In the time it takes to take a shower, listen to three Paul Simon songs, or prepare a cup of tea, you can make biscuits. This is the very best version of pared-down, no-frills biscuit. You don't even need buttermilk! You can make them ahead and pop them in the oven to reheat, or freeze the cut-out biscuit dough and bake them off whenever you want. —Posie (Harwood) Brien

  • Makes 5 large or 10 small biscuits
  • 2 1/2 cups AP flour
  • 2 1/2 teaspoons baking powder
  • 1 teaspoon salt
  • 1/2 cup butter, very cold (1 stick)
  • 3/4 cup milk, very cold (any % of milk works)
  • 1 egg, optional
In This Recipe
  1. Preheat the oven to 410 degrees.

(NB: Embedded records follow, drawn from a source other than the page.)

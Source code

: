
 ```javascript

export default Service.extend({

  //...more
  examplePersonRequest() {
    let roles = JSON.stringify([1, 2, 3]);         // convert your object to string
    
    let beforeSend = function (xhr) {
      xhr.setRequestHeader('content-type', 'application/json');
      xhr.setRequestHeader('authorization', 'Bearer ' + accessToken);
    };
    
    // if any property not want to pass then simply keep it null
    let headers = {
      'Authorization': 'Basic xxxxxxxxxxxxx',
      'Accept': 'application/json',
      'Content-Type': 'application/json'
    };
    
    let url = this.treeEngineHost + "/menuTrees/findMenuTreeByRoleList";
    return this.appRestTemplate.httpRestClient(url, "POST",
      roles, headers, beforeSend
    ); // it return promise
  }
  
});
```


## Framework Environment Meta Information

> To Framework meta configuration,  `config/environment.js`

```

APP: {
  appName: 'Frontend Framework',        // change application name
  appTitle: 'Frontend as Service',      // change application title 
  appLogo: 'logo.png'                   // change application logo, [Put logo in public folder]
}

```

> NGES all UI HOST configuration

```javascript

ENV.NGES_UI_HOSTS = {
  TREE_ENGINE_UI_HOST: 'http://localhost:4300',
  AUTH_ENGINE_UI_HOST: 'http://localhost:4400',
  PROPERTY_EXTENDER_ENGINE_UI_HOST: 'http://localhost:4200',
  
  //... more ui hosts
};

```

Anywhere from 400-425 degrees will work just fine -- biscuits are decidedly NOT finicky in terms of oven temp and time.
  2. In a large mixing bowl, whisk together the flour, salt, and baking powder. Cut the butter into chunks, add it to the flour mixture, and (using a fork or a pastry cutter), cut it into the flour mixture until it is in pea-sized pieces. You really need to keep the butter in little bits -- this is what makes the flakes in the biscuit!
  3. Pour the milk into the bowl and, using a fork or spoon, stir the milk until it is incorporated. The dough is going to feel much too dry in some places -- that is okay. [OPTIONAL: You can also add in a beaten egg with the milk. I like biscuits both ways. It just makes them a little more buttery if you add the egg here.]
  4. Now, using clean hands, start folding together the dough in the mixing bowl. The goal here is to incorporate all the dry ingredients without overworking or overwarming the butter. Just keep folding it over itself a few times. The idea is to keep the little bits of butter distinct and not let it all melt together, so you need to have a very light touch. The more your dough has visible bits of butter, the better your biscuits (say that 3 times fast).
  5. Now turn the dough out onto a floured surface and fold it over on itself, pressing down gently to knead it together as you go. Once it is all well-mixed, roll it out into a disc about 2 inches high. Using a pastry cutter or some other metal round, punch out circles of dough (make them as big as you want!)
  6. Place the dough circles on an unlined baking sheet. Brush the tops lightly with a beaten egg (this is optional but it makes them prettier). Bake them for about 10-15 minutes...keep an eye on them after 10 minutes and pull them out as soon as they start to get golden brown.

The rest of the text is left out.